その中は、塀で囲まれていて、下には、芝生が広がっている。そして、奥の方には家
の勝手口があった。
「ここあたしの家ね!」
「お前‥なんでこんな広くて良い庭があるのに、森で寝てたんだ?」
そこで、悪魔はため息をついて、
「だーかーらー!武闘会があるからその祭りの音がうるさいから森に行ってたの!それから、
あたしの名前はルミアっていうの。覚えておいてね」
そういえばそんなことを言ってたな。うるさくて眠れないって思い出しながら俺も名乗る。
「俺は、頼飛だ。道案内ありがとうな」
「ラ、イ、ト?わかった!覚えといてあげる!」
ニコッと太陽の様に眩しい笑顔。可愛いな。
思わず頭を撫でてしまった。
「頼飛。
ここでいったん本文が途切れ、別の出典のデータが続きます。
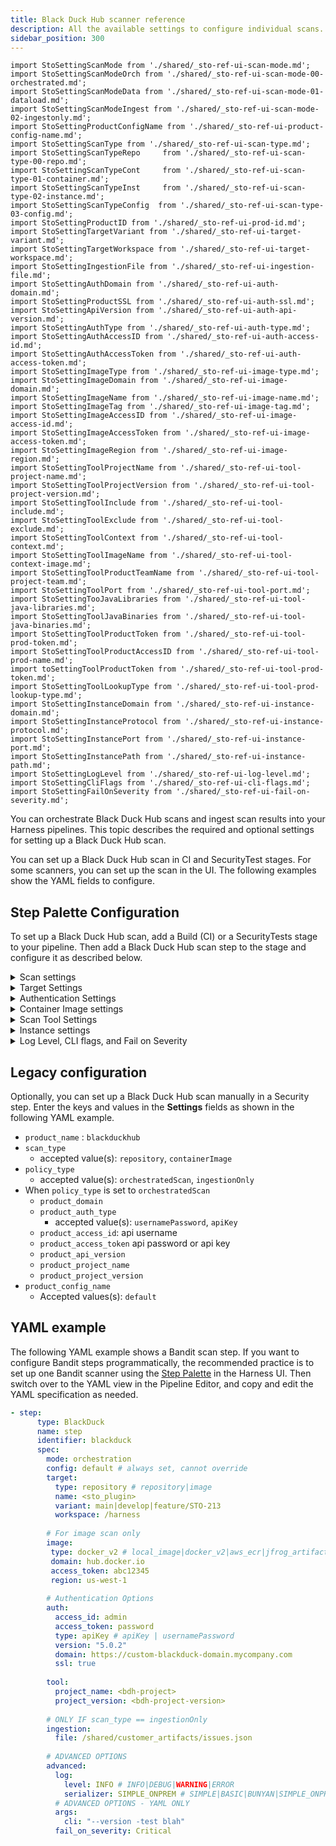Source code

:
 ```yaml
---
title: Black Duck Hub scanner reference
description: All the available settings to configure individual scans.
sidebar_position: 300
---
```


```mdx-code-block
import StoSettingScanMode from './shared/_sto-ref-ui-scan-mode.md';
import StoSettingScanModeOrch from './shared/_sto-ref-ui-scan-mode-00-orchestrated.md';
import StoSettingScanModeData from './shared/_sto-ref-ui-scan-mode-01-dataload.md';
import StoSettingScanModeIngest from './shared/_sto-ref-ui-scan-mode-02-ingestonly.md';
import StoSettingProductConfigName from './shared/_sto-ref-ui-product-config-name.md';
import StoSettingScanType from './shared/_sto-ref-ui-scan-type.md';
import StoSettingScanTypeRepo     from './shared/_sto-ref-ui-scan-type-00-repo.md';
import StoSettingScanTypeCont     from './shared/_sto-ref-ui-scan-type-01-container.md';
import StoSettingScanTypeInst     from './shared/_sto-ref-ui-scan-type-02-instance.md';
import StoSettingScanTypeConfig  from './shared/_sto-ref-ui-scan-type-03-config.md';
import StoSettingProductID from './shared/_sto-ref-ui-prod-id.md';
import StoSettingTargetVariant from './shared/_sto-ref-ui-target-variant.md';
import StoSettingTargetWorkspace from './shared/_sto-ref-ui-target-workspace.md';
import StoSettingIngestionFile from './shared/_sto-ref-ui-ingestion-file.md';
import StoSettingAuthDomain from './shared/_sto-ref-ui-auth-domain.md';
import StoSettingProductSSL from './shared/_sto-ref-ui-auth-ssl.md';
import StoSettingApiVersion from './shared/_sto-ref-ui-auth-api-version.md';
import StoSettingAuthType from './shared/_sto-ref-ui-auth-type.md';
import StoSettingAuthAccessID from './shared/_sto-ref-ui-auth-access-id.md';
import StoSettingAuthAccessToken from './shared/_sto-ref-ui-auth-access-token.md';
import StoSettingImageType from './shared/_sto-ref-ui-image-type.md';
import StoSettingImageDomain from './shared/_sto-ref-ui-image-domain.md';
import StoSettingImageName from './shared/_sto-ref-ui-image-name.md';
import StoSettingImageTag from './shared/_sto-ref-ui-image-tag.md';
import StoSettingImageAccessID from './shared/_sto-ref-ui-image-access-id.md';
import StoSettingImageAccessToken from './shared/_sto-ref-ui-image-access-token.md';
import StoSettingImageRegion from './shared/_sto-ref-ui-image-region.md';
import StoSettingToolProjectName from './shared/_sto-ref-ui-tool-project-name.md';
import StoSettingToolProjectVersion from './shared/_sto-ref-ui-tool-project-version.md';
import StoSettingToolInclude from './shared/_sto-ref-ui-tool-include.md';
import StoSettingToolExclude from './shared/_sto-ref-ui-tool-exclude.md';
import StoSettingToolContext from './shared/_sto-ref-ui-tool-context.md';
import StoSettingToolImageName from './shared/_sto-ref-ui-tool-context-image.md';
import StoSettingToolProductTeamName from './shared/_sto-ref-ui-tool-project-team.md';
import StoSettingToolPort from './shared/_sto-ref-ui-tool-port.md';
import StoSettingTooJavaLibraries from './shared/_sto-ref-ui-tool-java-libraries.md';
import StoSettingToolJavaBinaries from './shared/_sto-ref-ui-tool-java-binaries.md';
import StoSettingToolProductToken from './shared/_sto-ref-ui-tool-prod-token.md';
import StoSettingToolProductAccessID from './shared/_sto-ref-ui-tool-prod-name.md';
import toSettingToolProductToken from './shared/_sto-ref-ui-tool-prod-token.md';
import StoSettingToolLookupType from './shared/_sto-ref-ui-tool-prod-lookup-type.md';
import StoSettingInstanceDomain from './shared/_sto-ref-ui-instance-domain.md';
import StoSettingInstanceProtocol from './shared/_sto-ref-ui-instance-protocol.md';
import StoSettingInstancePort from './shared/_sto-ref-ui-instance-port.md';
import StoSettingInstancePath from './shared/_sto-ref-ui-instance-path.md';
import StoSettingLogLevel from './shared/_sto-ref-ui-log-level.md';
import StoSettingCliFlags from './shared/_sto-ref-ui-cli-flags.md';
import StoSettingFailOnSeverity from './shared/_sto-ref-ui-fail-on-severity.md';
```



You can orchestrate Black Duck Hub scans and ingest scan results into your Harness pipelines. This topic describes the required and optional settings for setting up a Black Duck Hub scan. 

You can set up a Black Duck Hub scan in CI and SecurityTest stages. For some scanners, you can set up the scan in the UI. The following examples show the YAML fields to configure.

## Step Palette Configuration 
To set up a Black Duck Hub scan, add a Build (CI) or a SecurityTests stage to your pipeline. Then add a Black Duck Hub scan step to the stage and configure it as described below. 


<!-- 
<details>
    <summary>Step Palette</summary>

![](./static/step-palette-00.png) 

</details>

-->

<!-- ============================================================================= -->

<details><summary>Scan settings</summary>

#### Scan Mode

<StoSettingScanMode />
<StoSettingScanModeOrch />
<StoSettingScanModeData />
<StoSettingScanModeIngest />

#### Scan Configuration
<StoSettingProductConfigName />

</details>

<details>
<summary>Target Settings</summary>

#### Type
<StoSettingScanType />
<StoSettingScanTypeRepo />
<StoSettingScanTypeCont />

#### Name 
<StoSettingProductID />

#### Variant
<StoSettingTargetVariant  />

#### Workspace 
<StoSettingTargetWorkspace  />

#### Ingestion File
<StoSettingIngestionFile  />

</details>

<!-- ============================================================================= -->

<details><summary>Authentication Settings</summary>

#### Domain 
<StoSettingAuthDomain />

#### Enforce SSL
<StoSettingProductSSL />

#### API Version
<StoSettingApiVersion />

#### Type
<StoSettingAuthType />

<!-- 
#### Access ID (_orchestration_)
<StoSettingAuthAccessID />

-->

#### Access Token
<StoSettingAuthAccessToken />

</details>

<!-- ============================================================================= -->

<details><summary>Container Image settings</summary>

#### Type  (_orchestration_)
<StoSettingImageType />

#### Domain (_extraction_)
<StoSettingImageDomain />

#### Name
<StoSettingImageName />

#### Tag
<StoSettingImageTag />

#### Access Id
<StoSettingImageAccessID />

#### Access Token 
<StoSettingImageAccessToken />

#### Region
<StoSettingImageRegion />


</details>

<!-- ============================================================================= -->

<details><summary>Scan Tool Settings</summary>

#### Project Name
<StoSettingToolProjectName />

#### Project Version
<StoSettingToolProjectVersion />

</details>

<!-- ============================================================================= -->

<details><summary>Instance settings</summary>

#### Domain
<StoSettingInstanceDomain />

#### Protocol
<StoSettingInstanceProtocol />

#### Port
<StoSettingInstancePort />

#### Path
<StoSettingInstancePath />

</details>


<!-- ============================================================================= -->

<!-- ============================================================================= -->

<details><summary>Log Level, CLI flags, and Fail on Severity</summary>

#### Log Level
<StoSettingLogLevel />

#### Additional CLI flags
<StoSettingCliFlags />

#### Fail on severity
<StoSettingFailOnSeverity />

</details>

## Legacy configuration

Optionally, you can set up a Black Duck Hub scan manually in a Security step. Enter the keys and values in the **Settings** fields as shown in the following YAML example. 

* `product_name` : `blackduckhub`
* `scan_type`
	+ accepted value(s): `repository`, `containerImage`
* `policy_type`
	+ accepted value(s): `orchestratedScan`, `ingestionOnly`
* When `policy_type` is set to `orchestratedScan`
	+ `product_domain`
	+ `product_auth_type`
		- accepted value(s): `usernamePassword`, `apiKey`
	+ `product_access_id`: api username
	+ `product_access_token` api password or api key
	+ `product_api_version`
	+ `product_project_name`
	+ `product_project_version`
* `product_config_name`
	+ Accepted values(s): `default`

## YAML example

The following YAML example shows a Bandit scan step. If you want to configure Bandit steps programmatically, the recommended practice is to set up one Bandit scanner using the [Step Palette](#step-palette-configuration) in the Harness UI. Then switch over to the YAML view in the Pipeline Editor, and copy and edit the YAML specification as needed.

```yaml
- step:
      type: BlackDuck
      name: step
      identifier: blackduck
      spec:
        mode: orchestration
        config: default # always set, cannot override
        target: 
          type: repository # repository|image
          name: <sto_plugin>
          variant: main|develop|feature/STO-213
          workspace: /harness
        
        # For image scan only
        image:
         type: docker_v2 # local_image|docker_v2|aws_ecr|jfrog_artifactory
         domain: hub.docker.io
         access_token: abc12345
         region: us-west-1   
        
        # Authentication Options
        auth:
          access_id: admin
          access_token: password
          type: apiKey # apiKey | usernamePassword
          version: "5.0.2"
          domain: https://custom-blackduck-domain.mycompany.com
          ssl: true
        
        tool:
          project_name: <bdh-project>
          project_version: <bdh-project-version>
        
        # ONLY IF scan_type == ingestionOnly
        ingestion:
          file: /shared/customer_artifacts/issues.json
        
        # ADVANCED OPTIONS
        advanced:
          log:
            level: INFO # INFO|DEBUG|WARNING|ERROR
            serializer: SIMPLE_ONPREM # SIMPLE|BASIC|BUNYAN|SIMPLE_ONPREM|ONPREM|        
          # ADVANCED OPTIONS - YAML ONLY
          args: 
            cli: "--version -test blah"
          fail_on_severity: Critical
```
どういうつもり?」
「あっ!いや‥つい」
むっとしているが、頬は赤く染まり恥ずかしさも混じっているようでそれがまた可愛
いく見えて仕方がない。
そういえば!と絶対聞かないといけないことを思い出し尋ねる。
「その武闘会の予選会場ってどこにあるんだ?俺、それに出ないと行けないんだ。その
ためにここまで来たわけだからな」
ルミアは、驚いた顔をして、
「えっ?頼飛も出るの!?あたしも出るから丁度良いし、一緒に行こ?」
「そうなのか?あぁ。頼む」
「うん!」
それから、ルミアの家から出ると、すぐそこには大通りがあって、ほとんどが2m超の
身長で、中には家とほぼ同じぐらいの奴らが、道を埋め尽くしている。
「凄いな!この数!」
確かにがやがやと騒がしいしく、少し大きめの声で話しかける。
「当たり前よ!!次の王様が決まる大事な祭典なんだから!」
この人混みじゃはぐれそうだな。俺は、横に立っているルミアの手を握る。
「はぐれると悪いから!手!握っとくぞ!」
「あっ!うん!」
ルミアは、顔を下に俺から見えない様に隠した。
「じゃっじゃあ!行くよ!」
「あぁ。よろしく頼む」
そして、会場へと向かった。
それにしても‥‥確か悟士さん、この角に情報が入ってるって言ってたけど‥何にもわか
らなかったな‥‥。絶対!入れ忘れてやがる!帰ったらただじゃおかない!!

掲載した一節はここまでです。